Dieses Konzept entspricht den Grundprinzipien moderner Circular-Economy-Modelle und den Nachhaltigkeitszielen vieler internationaler Industrieunternehmen.

Die Materialplattform der SUSMATA AG

Im Zentrum der Unternehmensstrategie steht keine einzelne Produktinnovation, sondern eine Materialplattform, aus der verschiedene Werkstoffe für unterschiedliche Industrien hervorgehen. Nach Angaben des Unternehmens werden dabei pflanzliche Reststoffe mit eigenen Rezepturen und Verarbeitungsverfahren kombiniert, um Materialien mit spezifischen technischen Eigenschaften zu entwickeln. Ziel ist es, Lösungen bereitzustellen, die sich möglichst in bestehende industrielle Fertigungsprozesse integrieren lassen. Die Forschung konzentriert sich dabei nicht nur auf die Materialentwicklung selbst, sondern auch auf Aspekte wie Langlebigkeit, Verarbeitbarkeit, Ressourceneffizienz und Skalierbarkeit.

Die einzelnen Materialfamilien richten sich an unterschiedliche Märkte und Anwendungsbereiche. Dadurch soll das Unternehmen unabhängig von einer einzelnen Branche wachsen und gleichzeitig verschiedene Nachhaltigkeitstrends bedienen.

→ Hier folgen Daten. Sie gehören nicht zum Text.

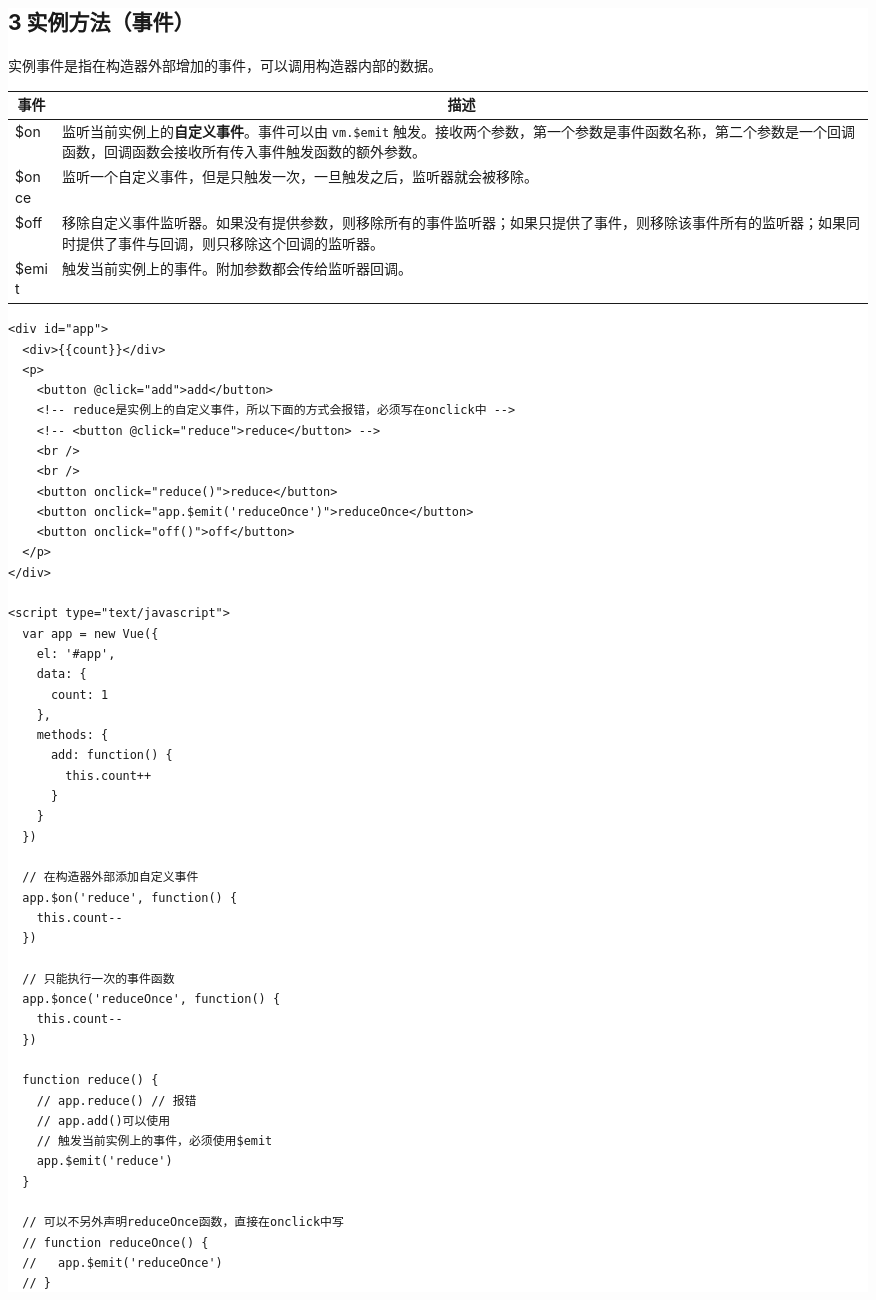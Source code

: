 ## 3 实例方法（事件）

实例事件是指在构造器外部增加的事件，可以调用构造器内部的数据。

| 事件  | 描述                                                         |
| ----- | ------------------------------------------------------------ |
| $on   | 监听当前实例上的**自定义事件**。事件可以由 `vm.$emit` 触发。接收两个参数，第一个参数是事件函数名称，第二个参数是一个回调函数，回调函数会接收所有传入事件触发函数的额外参数。 |
| $once | 监听一个自定义事件，但是只触发一次，一旦触发之后，监听器就会被移除。 |
| $off  | 移除自定义事件监听器。如果没有提供参数，则移除所有的事件监听器；如果只提供了事件，则移除该事件所有的监听器；如果同时提供了事件与回调，则只移除这个回调的监听器。 |
| $emit | 触发当前实例上的事件。附加参数都会传给监听器回调。           |

```vue
<div id="app">
  <div>{{count}}</div>
  <p>
    <button @click="add">add</button>
    <!-- reduce是实例上的自定义事件，所以下面的方式会报错，必须写在onclick中 -->
    <!-- <button @click="reduce">reduce</button> -->
    <br />
    <br />
    <button onclick="reduce()">reduce</button>
    <button onclick="app.$emit('reduceOnce')">reduceOnce</button>
    <button onclick="off()">off</button>
  </p>
</div>

<script type="text/javascript">
  var app = new Vue({
    el: '#app',
    data: {
      count: 1
    },
    methods: {
      add: function() {
        this.count++
      }
    }
  })

  // 在构造器外部添加自定义事件
  app.$on('reduce', function() {
    this.count--
  })

  // 只能执行一次的事件函数
  app.$once('reduceOnce', function() {
    this.count--
  })

  function reduce() {
    // app.reduce() // 报错
    // app.add()可以使用
    // 触发当前实例上的事件，必须使用$emit
    app.$emit('reduce')
  }

  // 可以不另外声明reduceOnce函数，直接在onclick中写
  // function reduceOnce() {
  //   app.$emit('reduceOnce')
  // }

```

WASTEA – Werkstoffe aus Teeabfällen

Zu den bekanntesten Entwicklungen der SUSMATA AG zählt WASTEA. Das Material basiert auf Reststoffen aus der Teeproduktion und soll eine nachhaltige Alternative für unterschiedliche Anwendungen bieten.

Tee zählt weltweit zu den meistkonsumierten Getränken. Bei der Verarbeitung entstehen erhebliche Mengen organischer Nebenprodukte, die bislang häufig entsorgt oder lediglich energetisch verwertet werden. SUSMATA nutzt diese Reststoffe als Ausgangsmaterial für neue Verbundwerkstoffe.

Nach Unternehmensangaben kann WASTEA unter anderem eingesetzt werden für:

  • Möbeloberflächen
  • Innenausstattungen
  • Dekorelemente
  • Designprodukte
  • Verpackungslösungen
  • weitere industrielle Anwendungen

Der Ansatz verfolgt dabei zwei Ziele: Einerseits soll die Wertschöpfung aus vorhandenen Pflanzenresten erhöht werden, andererseits sollen fossile oder besonders ressourcenintensive Materialien teilweise ersetzt werden. (susmata.com)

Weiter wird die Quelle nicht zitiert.